Russia has closer eye on Venezuelan oil than China, House panel told

Russia probably has a stronger interest now than China in propping up President Nicolas Maduro’s regime to gain more access to Venezuela’s massive crude oil deposits, two witnesses told a US House Foreign Affairs subcommittee on Sept. 13. But China has more financial leverage over the South American country’s government, with up to $60 billion of loans since 2007 in exchange for 500,000 b/d of Venezuelan crude, they said.

Russia probably has a stronger interest now than China in propping up President Nicolas Maduro’s regime to gain more access to Venezuela’s massive crude oil deposits, two witnesses told a US House Foreign Affairs subcommittee on Sept. 13. But China has more financial leverage over the South American country’s government, with up to $60 billion of loans since 2007 in exchange for 500,000 b/d of Venezuelan crude, they said.

“The principal risk regarding Russian and Chinese activities in Venezuela in the near term is that they will exploit the unfolding crisis, including the effect of US sanctions, to deepen their control over Venezuela’s resources, and their [financial] leverage over the country as an anti-US political and military partner,” observed R. Evan Ellis, a senior associate in the Center for Strategic and International Studies’ Americas Program.

With respect to finance, China has become Venezuela’s principal banker, Ellis said in written testimony before the House committee’s Western Hemisphere Subcommittee.

In August 2014, national oil company Petroleos de Venezuela SA (PDVSA), which is legally more vulnerable to seizure of its global assets than the government, moved its primary banking relationships for petroleum current accounts from the Banco Espirito Santo, in Portugal, to China’s CITC Bank, Ellis said.

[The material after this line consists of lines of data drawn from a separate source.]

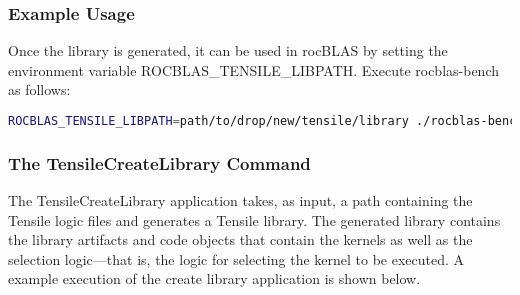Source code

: \documentclass[]{article}
\begin{document}
\subsubsection{Example Usage}

Once the library is generated, it can be used in rocBLAS by setting the environment variable ROCBLAS\_TENSILE\_LIBPATH. Execute rocblas-bench as follows:

\begin{lstlisting}[language=bash]
ROCBLAS_TENSILE_LIBPATH=path/to/drop/new/tensile/library ./rocblas-bench --yaml problem_sizes.yaml
\end{lstlisting}

\subsubsection{The TensileCreateLibrary Command}
The TensileCreateLibrary application takes, as input, a path containing the Tensile logic files and generates a Tensile library. The generated library contains the library artifacts and code objects that contain the kernels as well as the selection logic---that is, the logic for selecting the kernel to be executed. A example execution of the create library application is shown below.
\end{document}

In addition, it is believed Venezuela’s government has maintained at least part of its gold reserves in China since 2011, he said.

“Both actions partially protect Venezuela’s assets from international legal claims, but also give China influence over Venezuela through how it handles such claims,” Ellis said. “Thus, as international legal judgments against PDVSA accumulate in international courts, Chinese financial institutions (with the commitments they have made to follow the rules of the international banking system), will face important decisions regarding how to respond to legal claims regarding assets.”

A second witness noted that China now finds itself in the frustrating position of being unable, despite its investments and loans, to achieve its preferred outcome of increased Venezuelan oil production.

Instead, that production has declined every year under Maduro, and it is falling more rapidly in 2017 because of poor maintenance, underinvestment, incompetent leadership at PDVSA, and corruption, said Harold Trinkunas, a senior research scholar at Stanford University’s Freeman Spogli Institute for International Studies.

Effectively, a partial default

“Venezuela’s declining oil production, economic crisis, and difficulty in meeting its international financial obligations have forced the Chinese to live with what is effectively a partial default, including an agreed-upon moratorium on debt repayment until January 2018 to allow the Venezuelans to market oil initially allocated for delivery to China to clients who can pay full price, such as the United States,” Trinkunas said in his written testimony.

While the Chinese government has hesitated to criticize the Maduro regime openly because it might signal other economic partners in the developing world that it is unreliable, Chinese banks have been much less forthcoming with new money in recent years, and Chinese officials have been talking quietly with the Venezuelan opposition to establish a basis of good relations no matter what the outcome is of the country’s current crisis, Trinkunas said.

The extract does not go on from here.